* What needs to be done
Your task is to count the lines of the entries below that include the word "provided" and to give only the resulting number.

(Beginning of Input material)

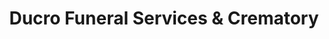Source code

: ---
title: "Ducro Funeral Services & Crematory"
url: /ashtabula/ducro-funeral-services-und-crematory/
shop: Bestattungen
---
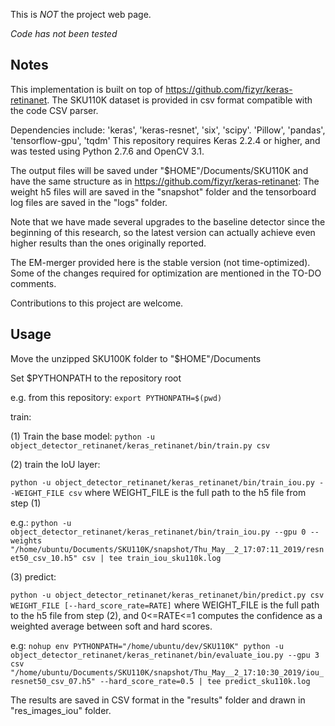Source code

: This is *NOT* the project web page. 

*Code has not been tested*

## Notes

This implementation is built on top of https://github.com/fizyr/keras-retinanet.
The SKU110K dataset is provided in csv format compatible with the code CSV parser.

Dependencies include: 'keras', 'keras-resnet', 'six', 'scipy'. 'Pillow', 'pandas', 'tensorflow-gpu', 'tqdm'
This repository requires Keras 2.2.4 or higher, and was tested using Python 2.7.6 and OpenCV 3.1.

The output files will be saved under "$HOME"/Documents/SKU110K and have the same structure as in https://github.com/fizyr/keras-retinanet:
The weight h5 files will are saved in the "snapshot" folder and the tensorboard log files are saved in the "logs" folder.

Note that we have made several upgrades to the baseline detector since the beginning of this research, so the latest version can actually
achieve even higher results than the ones originally reported.

The EM-merger provided here is the stable version (not time-optimized). Some of the changes required for
optimization are mentioned in the TO-DO comments.

Contributions to this project are welcome.

## Usage

Move the unzipped SKU100K folder to "$HOME"/Documents

Set $PYTHONPATH to the repository root 

e.g. from this repository: `export PYTHONPATH=$(pwd)`

train:

(1) Train the base model:
`python -u object_detector_retinanet/keras_retinanet/bin/train.py csv`

(2) train the IoU layer:

`python -u object_detector_retinanet/keras_retinanet/bin/train_iou.py --WEIGHT_FILE csv`
where WEIGHT_FILE is the full path to the h5 file from step (1)

e.g.:
`python -u object_detector_retinanet/keras_retinanet/bin/train_iou.py --gpu 0 --weights "/home/ubuntu/Documents/SKU110K/snapshot/Thu_May__2_17:07:11_2019/resnet50_csv_10.h5" csv | tee train_iou_sku110k.log`


(3) predict:

`python -u object_detector_retinanet/keras_retinanet/bin/predict.py csv WEIGHT_FILE [--hard_score_rate=RATE]`
where WEIGHT_FILE is the full path to the h5 file from step (2), and 0<=RATE<=1 computes the confidence as a weighted average between soft and hard scores. 

e.g:
`nohup env PYTHONPATH="/home/ubuntu/dev/SKU110K" python -u object_detector_retinanet/keras_retinanet/bin/evaluate_iou.py --gpu 3 csv "/home/ubuntu/Documents/SKU110K/snapshot/Thu_May__2_17:10:30_2019/iou_resnet50_csv_07.h5" --hard_score_rate=0.5 | tee predict_sku110k.log`


The results are saved in CSV format in the "results" folder and drawn in "res_images_iou" folder.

(End of Input material)

* Solution
2